• _Assigned task_
Give every line of the data again, unchanged, but with no pictures.

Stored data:

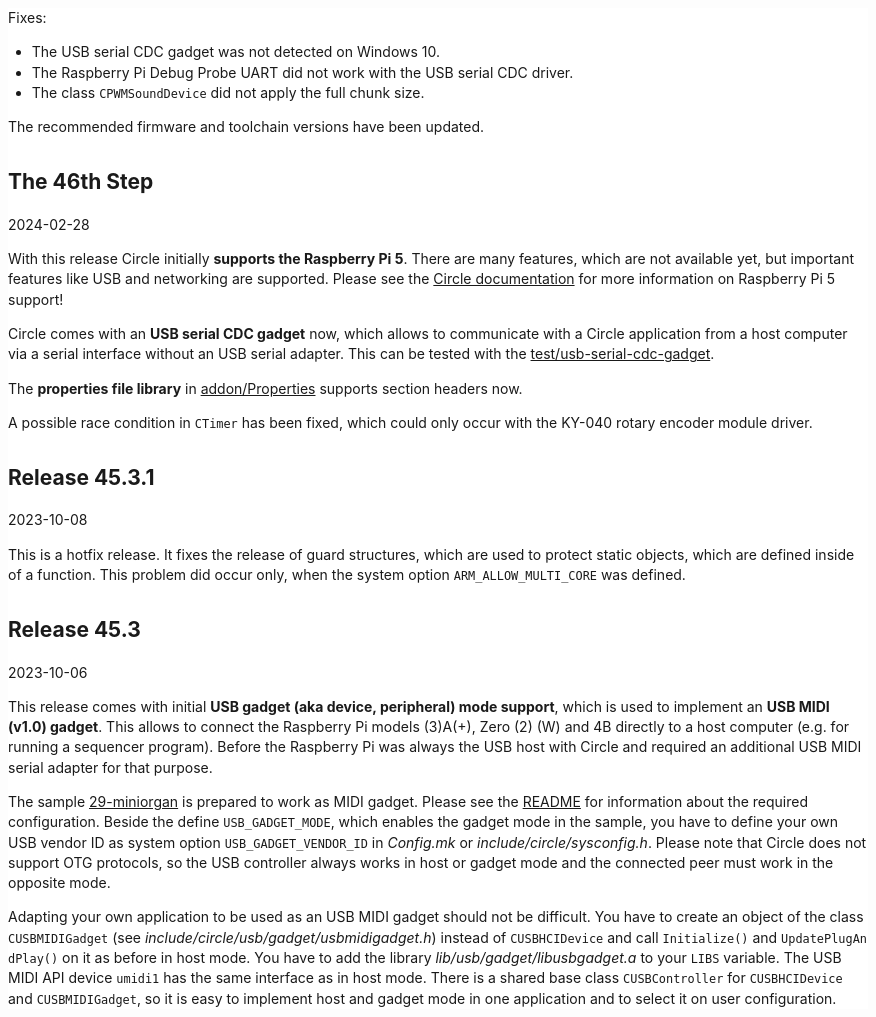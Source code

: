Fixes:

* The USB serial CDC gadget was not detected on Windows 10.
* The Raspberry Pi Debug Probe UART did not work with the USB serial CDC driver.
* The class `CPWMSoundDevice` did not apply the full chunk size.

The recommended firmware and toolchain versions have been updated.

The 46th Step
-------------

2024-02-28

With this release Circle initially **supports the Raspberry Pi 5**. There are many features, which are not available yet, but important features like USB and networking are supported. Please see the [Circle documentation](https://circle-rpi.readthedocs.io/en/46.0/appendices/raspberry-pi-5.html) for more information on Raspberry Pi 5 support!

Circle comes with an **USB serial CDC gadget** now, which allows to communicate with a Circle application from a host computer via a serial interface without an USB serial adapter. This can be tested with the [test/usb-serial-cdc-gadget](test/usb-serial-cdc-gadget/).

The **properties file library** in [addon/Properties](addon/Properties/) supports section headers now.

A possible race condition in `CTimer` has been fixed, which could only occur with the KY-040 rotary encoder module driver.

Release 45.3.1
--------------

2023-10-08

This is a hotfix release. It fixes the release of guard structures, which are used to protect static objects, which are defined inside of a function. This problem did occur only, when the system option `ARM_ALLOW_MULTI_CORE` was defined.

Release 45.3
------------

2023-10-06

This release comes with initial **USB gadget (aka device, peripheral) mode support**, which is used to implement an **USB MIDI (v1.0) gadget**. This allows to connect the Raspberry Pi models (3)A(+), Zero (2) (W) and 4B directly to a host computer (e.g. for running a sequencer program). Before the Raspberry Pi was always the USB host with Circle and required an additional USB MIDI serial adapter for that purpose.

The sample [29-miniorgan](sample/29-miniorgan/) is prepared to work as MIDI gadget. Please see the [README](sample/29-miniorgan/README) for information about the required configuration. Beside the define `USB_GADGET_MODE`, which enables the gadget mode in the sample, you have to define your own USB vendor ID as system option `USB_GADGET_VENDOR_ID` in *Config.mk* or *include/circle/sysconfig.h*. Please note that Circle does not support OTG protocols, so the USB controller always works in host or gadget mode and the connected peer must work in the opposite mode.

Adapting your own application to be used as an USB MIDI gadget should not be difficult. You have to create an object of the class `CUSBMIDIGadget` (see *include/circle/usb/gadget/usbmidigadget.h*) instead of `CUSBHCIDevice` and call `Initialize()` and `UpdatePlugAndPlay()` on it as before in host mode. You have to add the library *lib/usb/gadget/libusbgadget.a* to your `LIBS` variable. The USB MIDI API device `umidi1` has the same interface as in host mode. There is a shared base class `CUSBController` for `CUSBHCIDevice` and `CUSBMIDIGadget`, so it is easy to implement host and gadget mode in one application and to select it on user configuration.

• _Result_
Source code

:Fixes:

* The USB serial CDC gadget was not detected on Windows 10.
* The Raspberry Pi Debug Probe UART did not work with the USB serial CDC driver.
* The class `CPWMSoundDevice` did not apply the full chunk size.

The recommended firmware and toolchain versions have been updated.

The 46th Step
-------------

2024-02-28

With this release Circle initially **supports the Raspberry Pi 5**. There are many features, which are not available yet, but important features like USB and networking are supported. Please see the [Circle documentation](https://circle-rpi.readthedocs.io/en/46.0/appendices/raspberry-pi-5.html) for more information on Raspberry Pi 5 support!

Circle comes with an **USB serial CDC gadget** now, which allows to communicate with a Circle application from a host computer via a serial interface without an USB serial adapter. This can be tested with the [test/usb-serial-cdc-gadget](test/usb-serial-cdc-gadget/).

The **properties file library** in [addon/Properties](addon/Properties/) supports section headers now.

A possible race condition in `CTimer` has been fixed, which could only occur with the KY-040 rotary encoder module driver.

Release 45.3.1
--------------

2023-10-08

This is a hotfix release. It fixes the release of guard structures, which are used to protect static objects, which are defined inside of a function. This problem did occur only, when the system option `ARM_ALLOW_MULTI_CORE` was defined.

Release 45.3
------------

2023-10-06

This release comes with initial **USB gadget (aka device, peripheral) mode support**, which is used to implement an **USB MIDI (v1.0) gadget**. This allows to connect the Raspberry Pi models (3)A(+), Zero (2) (W) and 4B directly to a host computer (e.g. for running a sequencer program). Before the Raspberry Pi was always the USB host with Circle and required an additional USB MIDI serial adapter for that purpose.

The sample [29-miniorgan](sample/29-miniorgan/) is prepared to work as MIDI gadget. Please see the [README](sample/29-miniorgan/README) for information about the required configuration. Beside the define `USB_GADGET_MODE`, which enables the gadget mode in the sample, you have to define your own USB vendor ID as system option `USB_GADGET_VENDOR_ID` in *Config.mk* or *include/circle/sysconfig.h*. Please note that Circle does not support OTG protocols, so the USB controller always works in host or gadget mode and the connected peer must work in the opposite mode.

Adapting your own application to be used as an USB MIDI gadget should not be difficult. You have to create an object of the class `CUSBMIDIGadget` (see *include/circle/usb/gadget/usbmidigadget.h*) instead of `CUSBHCIDevice` and call `Initialize()` and `UpdatePlugAndPlay()` on it as before in host mode. You have to add the library *lib/usb/gadget/libusbgadget.a* to your `LIBS` variable. The USB MIDI API device `umidi1` has the same interface as in host mode. There is a shared base class `CUSBController` for `CUSBHCIDevice` and `CUSBMIDIGadget`, so it is easy to implement host and gadget mode in one application and to select it on user configuration.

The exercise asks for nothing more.